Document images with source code
[Start of section]
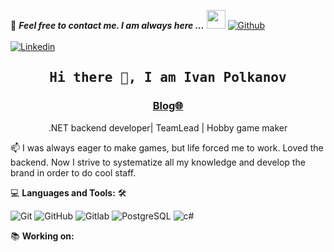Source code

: <!--

## Complete list of github markdown emoji markup
https://gist.github.com/rxaviers/7360908

## technologies Icons 
https://simpleicons.org/

-->
📝 ***Feel free to contact me. I am always here ...*** <img src="https://media.giphy.com/media/WUlplcMpOCEmTGBtBW/giphy.gif" width="30">  [![Github](https://img.shields.io/github/followers/IvanPolkanov?label=Follow%20Me&style=social)](https://github.com/IvanPolkanov)
<br>
<br>
[![Linkedin](https://img.shields.io/badge/LinkedIn-Ivan%20Polkanov-blue?logo=Linkedin&logoColor=blue&labelColor=black)](https://www.linkedin.com/in/ivan-polkanov/)
<br>
<!--[![Codepen](https://img.shields.io/badge/Codepen-Ahmad%20Sawalqeh-gray?logo=codepen&logoColor=white&labelColor=black)](https://codepen.io/AhmadSawalqeh)
<!--[![Codesandbox](https://img.shields.io/badge/Codesandbox-Ahmad%20Sawalqeh-gray?logo=codesandbox&logoColor=white&labelColor=black)](https://codesandbox.io/u/Ahmad-Sawalqeh)
<!--[![HackerRank](https://img.shields.io/badge/HackerRank-sawalqa_jo-brightgreen?logo=HackerRank&logoColor=Green&labelColor=black)](https://www.hackerrank.com/sawalqa_jo)
<!--[![Codepen](https://img.shields.io/badge/Codewars-Ahmad%20Sawalqeh-maroon?logo=codewars&logoColor=maroon&labelColor=black)](https://www.codewars.com/users/Ahmad-Sawalqeh)
<!-- [![HitCount](http://hits.dwyl.com/Ahmad-Sawalqeh/Ahmad-Sawalqeh.svg)](http://hits.dwyl.com/Ahmad-Sawalqeh/Ahmad-Sawalqeh) -->

<h2 align='center'><samp><strong>Hi there 👋, I am Ivan Polkanov</strong></samp></h2>
<h3 align='center'><strong><a href="https://duck4duck.ru/" target="_blank">Blog🌐</a></strong></h3>
<p align='center'>.NET backend developer| TeamLead | Hobby game maker </p>

<p align='left'> 📫 I was always eager to make games, but life forced me to work. Loved the backend. Now I strive to systematize all my knowledge and develop the brand in order to do cool staff.</p>

💻 **Languages and Tools:** 🛠️<br>

![Git](https://img.shields.io/badge/-Git-000000?style=flat&logo=git&logoColor=F05032&labelColor=ffffff)
![GitHub](https://img.shields.io/badge/-GitHub-000000?style=flat&logo=github&logoColor=000000&labelColor=ffffff)
![Gitlab](https://img.shields.io/badge/logo-gitlab-blue?logo=gitlab)
![PostgreSQL](https://img.shields.io/badge/-PostgreSQL-000000?style=flat&logo=postgresql&logoColor=ffffff&labelColor=336791)
![c#](https://img.shields.io/badge/-csharp-000000?style=flat&logo=csharp&logoColor=ffffff&labelColor=336791)


📚 **Working on:** <br>

<!--![Github Actions](https://img.shields.io/badge/-Github%20Actions-000000?style=flat&logo=github-actions&logoColor=2088FF&labelColor=ffffff)
<!--![Json Web Tokens](https://img.shields.io/badge/-Json%20Web%20Tokens-000000?style=flat&logo=json-web-tokens&logoColor=ffffff&labelColor=000000)
<!--![Material-UI](https://img.shields.io/badge/-Material%20UI-000000?style=flat&logo=Material%20UI&logoColor=ffffff&labelColor=0081CB)


🤓 **Interested:** <br>

<!--![React Native](https://img.shields.io/badge/-React%20Native-000000?style=flat&logo=react&labelColor=000000)
<!--![PHP](https://img.shields.io/badge/-PHP-000000?style=flat&logo=PHP&logoColor=5466b8&labelColor=ffffff)
<!--![WordPress](https://img.shields.io/badge/-WordPress-000000?style=flat&logo=wordpress&labelColor=21759B)
<!--![Laravel](https://img.shields.io/badge/-Laravel-000000?style=flat&logo=laravel&logoColor=ffffff&labelColor=FF2D20)


<!-- ✅  **GitHub Extra Pins**

[![Anurag's GitHub stats](https://github-readme-stats.vercel.app/api?username=IvanPolkanov)](https://github.com/anuraghazra/github-readme-stats)

</br>
<p style="display: flex; justify-contect: space-between;">
<img style="border-radius: 5px; margin-bottom: 5px" alt="Github Contribution Stats" width="330px" height="240px" src="https://github-contribution-stats.vercel.app/api/?username=Ahmad-Sawalqeh" />
<img style="border-radius: 5px; margin: 0 0 5px 35px;" alt="GIF" width="320px" height="240px" src="https://miro.medium.com/max/875/1*Urc28sbnORGOW5oyohQ06g.gif" />
</p>
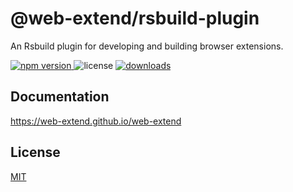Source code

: # @web-extend/rsbuild-plugin

An Rsbuild plugin for developing and building browser extensions.

<p>
  <a href="https://npmjs.com/package/@web-extend/rsbuild-plugin">
   <img src="https://img.shields.io/npm/v/@web-extend/rsbuild-plugin?style=flat-square&colorA=564341&colorB=EDED91" alt="npm version" />
  </a>
  <img src="https://img.shields.io/badge/License-MIT-blue.svg?style=flat-square&colorA=564341&colorB=EDED91" alt="license" />
  <a href="https://npmcharts.com/compare/@web-extend/rsbuild-plugin?minimal=true"><img src="https://img.shields.io/npm/dm/@web-extend/rsbuild-plugin.svg?style=flat-square&colorA=564341&colorB=EDED91" alt="downloads" /></a>
</p>

## Documentation

https://web-extend.github.io/web-extend

## License

[MIT](./LICENSE)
[End of section]
From the entries above, copy every line where the word "backend" shows up.

<p align='center'>.NET backend developer| TeamLead | Hobby game maker </p>
<p align='left'> 📫 I was always eager to make games, but life forced me to work. Loved the backend. Now I strive to systematize all my knowledge and develop the brand in order to do cool staff.</p>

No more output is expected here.